機關事務局不止是幫我和行遠的房間進行了改造,而是對整個二層都這樣改造了一番。
每一套都是兩間連在一起,形成一個小套間。
連走廊檔頭的衛生間都重新修繕了一次。
按高局長的說法,機關還要進人,以後就全安排住這裡。
給我安排的那套離衛生間最近。
當然,我開始沒有注意到這點,而是給我搬家的蘇姐提醒我
“高局長對你還是高看一等,你上廁所就方便多了。”
這麼一提醒,我才領會高局長心思厲害。
他也不是專門為我和行遠修繕房子,把整個二樓一修,高標準修繕一番,誰也沒有屁放。
這叫領導藝術。
換了地方,遠離了老秦,日子安穩多了。過了一個多月,少澤打了一個電話給我。
我以為他會檢討兩句,說對不起我,讓我從套間搬到兩居室。
但是,讓我吃驚的是——他一點歉意都沒有,而是笑嘻嘻地說
“老同學,聽說你搬家了。”
“對。搬回原來住的那棟樓。”
“聽說樓下全是車庫,下次到你那兒打牌就方便多了,打個通宵都沒人管了……”
我一聽,氣得冒煙,截住他的話頭,冷冰冰地說
“來坐,歡迎,來打牌,不歡迎。”
他笑道“這麼膽小啊?”
“不是膽小,是因為我沒有這個愛好,也不想往這方麵發展。”
他訕訕笑了,聊了幾句,掛了。
住進去之後第一個星期六,行遠到我這裡來坐坐,我問
“少澤與你聯係過嗎?”
“聯係過。”
“他說了些什麼?”
行遠說“他說上次打牌選錯了地方,要是到我那兒打,就不會出問題。”
我皺起眉頭“他讀高中不打牌。什麼時候愛上打牌呢?”
行遠悄悄地說“有收入啊。”
“收入?他的牌技也不怎麼好。”
“以前,他邀我一起吃飯,吃完飯就是打牌,我遇上過好幾次。他技術特彆好。”
我吃了一驚,說道“他技術不見得好吧。曾經在江左打了一次,那次晚上在我宿舍打了一次,都是輸。”
行遠眨眨眼,說道
“你在領導身邊當秘書,接觸的人都很正規。我看他打過多次牌。其實他很鬼精。總結起來分三種情況。”
“啊,你還給他總結了三條。”
“第一條,與美女打,比如那天晚上在你宿舍,他是討女人歡心,故意放水,讓那兩個女的贏。
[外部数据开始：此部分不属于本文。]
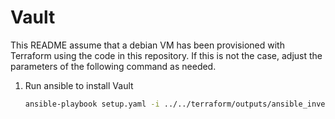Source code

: # Vault

This README assume that a debian VM has been provisioned with Terraform using the code in this repository. If this is not the case, adjust the parameters of the following command as needed.

1. Run ansible to install Vault

    ```sh
    ansible-playbook setup.yaml -i ../../terraform/outputs/ansible_inventory --u debian
    ```
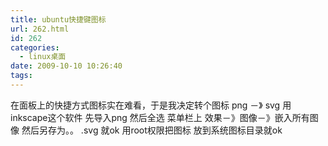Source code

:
 ```yaml
---
title: ubuntu快捷键图标
url: 262.html
id: 262
categories:
  - linux桌面
date: 2009-10-10 10:26:40
tags:
---
```


在面板上的快捷方式图标实在难看，于是我决定转个图标 png －》 svg 用inkscape这个软件 先导入png 然后全选 菜单栏上 效果－》图像－》嵌入所有图像 然后另存为。。 .svg 就ok 用root权限把图标 放到系统图标目录就ok
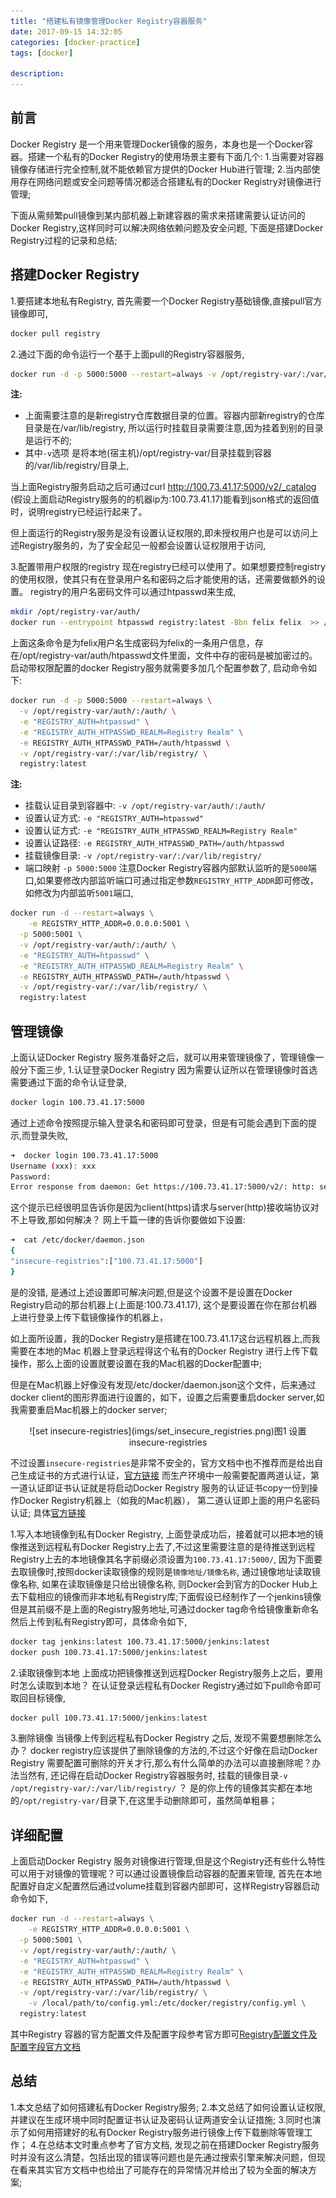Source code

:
 ```yaml
---
title: "搭建私有镜像管理Docker Registry容器服务"
date: 2017-09-15 14:32:05
categories: [docker-practice]
tags: [docker]

description:
---
```


## 前言
Docker Registry 是一个用来管理Docker镜像的服务，本身也是一个Docker容器。搭建一个私有的Docker Registry的使用场景主要有下面几个:
1.当需要对容器镜像存储进行完全控制,就不能依赖官方提供的Docker Hub进行管理;
2.当内部使用存在网络问题或安全问题等情况都适合搭建私有的Docker Registry对镜像进行管理;

下面从需频繁pull镜像到某内部机器上新建容器的需求来搭建需要认证访问的Docker Registry,这样同时可以解决网络依赖问题及安全问题, 下面是搭建Docker Registry过程的记录和总结;
<!--more-->


## 搭建Docker Registry

1.要搭建本地私有Registry, 首先需要一个Docker Registry基础镜像,直接pull官方镜像即可,
```bash 
docker pull registry 
```

2.通过下面的命令运行一个基于上面pull的Registry容器服务, 
```bash
docker run -d -p 5000:5000 --restart=always -v /opt/registry-var/:/var/lib/registry/ registry:latest
```

**注:** 
- 上面需要注意的是新registry仓库数据目录的位置。容器内部新registry的仓库目录是在/var/lib/registry, 所以运行时挂载目录需要注意,因为挂着到别的目录是运行不的;
- 其中`-v`选项 是将本地(宿主机)/opt/registry-var/目录挂载到容器的/var/lib/registry/目录上,

当上面Registry服务启动之后可通过curl http://100.73.41.17:5000/v2/_catalog (假设上面启动Registry服务的的机器ip为:100.73.41.17)能看到json格式的返回值时，说明registry已经运行起来了。

但上面运行的Registry服务是没有设置认证权限的,即未授权用户也是可以访问上述Registry服务的，为了安全起见一般都会设置认证权限用于访问,

3.配置带用户权限的registry
现在registry已经可以使用了。如果想要控制registry的使用权限，使其只有在登录用户名和密码之后才能使用的话，还需要做额外的设置。
registry的用户名密码文件可以通过htpasswd来生成,
```bash 
mkdir /opt/registry-var/auth/
docker run --entrypoint htpasswd registry:latest -Bbn felix felix  >> /opt/registry-var/auth/htpasswd
```
上面这条命令是为felix用户名生成密码为felix的一条用户信息，存在/opt/registry-var/auth/htpasswd文件里面，文件中存的密码是被加密过的。
启动带权限配置的docker Registry服务就需要多加几个配置参数了, 启动命令如下:

```bash 
docker run -d -p 5000:5000 --restart=always \
  -v /opt/registry-var/auth/:/auth/ \
  -e "REGISTRY_AUTH=htpasswd" \
  -e "REGISTRY_AUTH_HTPASSWD_REALM=Registry Realm" \
  -e REGISTRY_AUTH_HTPASSWD_PATH=/auth/htpasswd \
  -v /opt/registry-var/:/var/lib/registry/ \
  registry:latest
```

**注:**
- 挂载认证目录到容器中: `-v /opt/registry-var/auth/:/auth/`
- 设置认证方式: `-e "REGISTRY_AUTH=htpasswd"` 
- 设置认证方式: `-e "REGISTRY_AUTH_HTPASSWD_REALM=Registry Realm"` 
- 设置认证路径: `-e REGISTRY_AUTH_HTPASSWD_PATH=/auth/htpasswd`
- 挂载镜像目录: `-v /opt/registry-var/:/var/lib/registry/`
- 端口映射 `-p 5000:5000` 注意Docker Registry容器内部默认监听的是`5000`端口,如果要修改内部监听端口可通过指定参数`REGISTRY_HTTP_ADDR`即可修改，如修改为内部监听`5001`端口,

```bash 
docker run -d --restart=always \
	-e REGISTRY_HTTP_ADDR=0.0.0.0:5001 \
  -p 5000:5001 \
  -v /opt/registry-var/auth/:/auth/ \
  -e "REGISTRY_AUTH=htpasswd" \
  -e "REGISTRY_AUTH_HTPASSWD_REALM=Registry Realm" \
  -e REGISTRY_AUTH_HTPASSWD_PATH=/auth/htpasswd \
  -v /opt/registry-var/:/var/lib/registry/ \
  registry:latest
```

## 管理镜像
上面认证Docker Registry 服务准备好之后，就可以用来管理镜像了，管理镜像一般分下面三步,
1.认证登录Docker Registry
因为需要认证所以在管理镜像时首选需要通过下面的命令认证登录,
```bash 
docker login 100.73.41.17:5000
```
通过上述命令按照提示输入登录名和密码即可登录，但是有可能会遇到下面的提示,而登录失败,
```bash 
➜  docker login 100.73.41.17:5000
Username (xxx): xxx 
Password:
Error response from daemon: Get https://100.73.41.17:5000/v2/: http: server gave HTTP response to HTTPS client
```
这个提示已经很明显告诉你是因为client(https)请求与server(http)接收端协议对不上导致,那如何解决？ 网上千篇一律的告诉你要做如下设置:
```bash 
➜  cat /etc/docker/daemon.json
{
"insecure-registries":["100.73.41.17:5000"]
}
```
是的没错, 是通过上述设置即可解决问题,但是这个设置不是设置在Docker Registry启动的那台机器上(上面是:100.73.41.17), 这个是要设置在你在那台机器上进行登录上传下载镜像操作的机器上，

如上面所设置，我的Docker Registry是搭建在100.73.41.17这台远程机器上,而我需要在本地的Mac 机器上登录远程得这个私有的Docker Registry 进行上传下载操作，那么上面的设置就要设置在我的Mac机器的Docker配置中;

但是在Mac机器上好像没有发现/etc/docker/daemon.json这个文件，后来通过docker client的图形界面进行设置的，如下，设置之后需要重启docker server,如我需要重启Mac机器上的docker server;
<center>![set insecure-registries](imgs/set_insecure_registries.png)图1 设置insecure-registries</center>

不过设置`insecure-registries`是非常不安全的，官方文档中也不推荐而是给出自己生成证书的方式进行认证，[官方链接](https://docs.docker.com/registry/insecure/#troubleshoot-insecure-registry)
而生产环境中一般需要配置两道认证，第一道认证即证书认证就是将启动Docker Registry 服务的认证证书copy一份到操作Docker Registry机器上（如我的Mac机器）， 第二道认证即上面的用户名密码认证; 具体[官方链接](https://docs.docker.com/registry/deploying/#native-basic-auth)

1.写入本地镜像到私有Docker Registry,
上面登录成功后，接着就可以把本地的镜像推送到远程私有Docker Registry上去了,不过这里需要注意的是待推送到远程Registry上去的本地镜像其名字前缀必须设置为`100.73.41.17:5000/`, 因为下面要去取镜像时,按照docker读取镜像的规则是`镜像地址/镜像名称`, 通过镜像地址读取镜像名称, 如果在读取镜像是只给出镜像名称, 则Docker会到官方的Docker Hub上去下载相应的镜像而非本地私有Registry库;下面假设已经制作了一个jenkins镜像但是其前缀不是上面的Registry服务地址,可通过docker tag命令给镜像重新命名然后上传到私有Registry即可，具体命令如下,
```bash 
docker tag jenkins:latest 100.73.41.17:5000/jenkins:latest
docker push 100.73.41.17:5000/jenkins:latest
```

2.读取镜像到本地
上面成功把镜像推送到远程Docker Registry服务上之后，要用时怎么读取到本地？ 在认证登录远程私有Docker Registry通过如下pull命令即可取回目标镜像,
```bash 
docker pull 100.73.41.17:5000/jenkins:latest
```

3.删除镜像
当镜像上传到远程私有Docker Registry 之后, 发现不需要想删除怎么办？ docker registry应该提供了删除镜像的方法的,不过这个好像在启动Docker Registry 需要配置可删除的开关才行,那么有什么简单的办法可以直接删除呢？办法当然有, 还记得在启动Docker Registry容器服务时, 挂载的镜像目录`-v /opt/registry-var/:/var/lib/registry/` ？ 是的你上传的镜像其实都在本地的`/opt/registry-var/`目录下,在这里手动删除即可，虽然简单粗暴；


## 详细配置
上面启动Docker Registry 服务对镜像进行管理,但是这个Registry还有些什么特性可以用于对镜像的管理呢？可以通过设置镜像启动容器的配置来管理, 
首先在本地配置好自定义配置然后通过volume挂载到容器内部即可，这样Registry容器启动命令如下,
```bash 
docker run -d --restart=always \
	-e REGISTRY_HTTP_ADDR=0.0.0.0:5001 \
  -p 5000:5001 \
  -v /opt/registry-var/auth/:/auth/ \
  -e "REGISTRY_AUTH=htpasswd" \
  -e "REGISTRY_AUTH_HTPASSWD_REALM=Registry Realm" \
  -e REGISTRY_AUTH_HTPASSWD_PATH=/auth/htpasswd \
  -v /opt/registry-var/:/var/lib/registry/ \
	-v /local/path/to/config.yml:/etc/docker/registry/config.yml \
  registry:latest
```

其中Registry 容器的官方配置文件及配置字段参考官方即可[Registry配置文件及配置字段官方文档](https://docs.docker.com/registry/configuration/#list-of-configuration-options)


## 总结
1.本文总结了如何搭建私有Docker Registry服务;
2.本文总结了如何设置认证权限,并建议在生成环境中同时配置证书认证及密码认证两道安全认证措施;
3.同时也演示了如何用搭建好的私有Docker Registry服务进行镜像上传下载删除等管理工作；
4.在总结本文时重点参考了官方文档, 发现之前在搭建Docker  Registry服务时并没有这么清楚，包括出现的错误等问题也是先通过搜索引擎来解决问题，但现在看来其实官方文档中也给出了可能存在的异常情况并给出了较为全面的解决方案;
第二條,與單位同事打,分兩種情況,用不著的人,他狠狠地贏,用得著的,他主動放水。
第三條,求他辦事的人多,他與院領導、各個庭室的一把手關係好,處在辦公室那個居中位置,求他的人多如牛毛。所以,他次次贏,而且贏得很大。”
我的心一沉。心想,這不是把法院的案子當成生意來做?他就是中間人。
不是中間人,是中間商。
我沒有說什麼。掏出煙來,點燃一支,慢慢抽。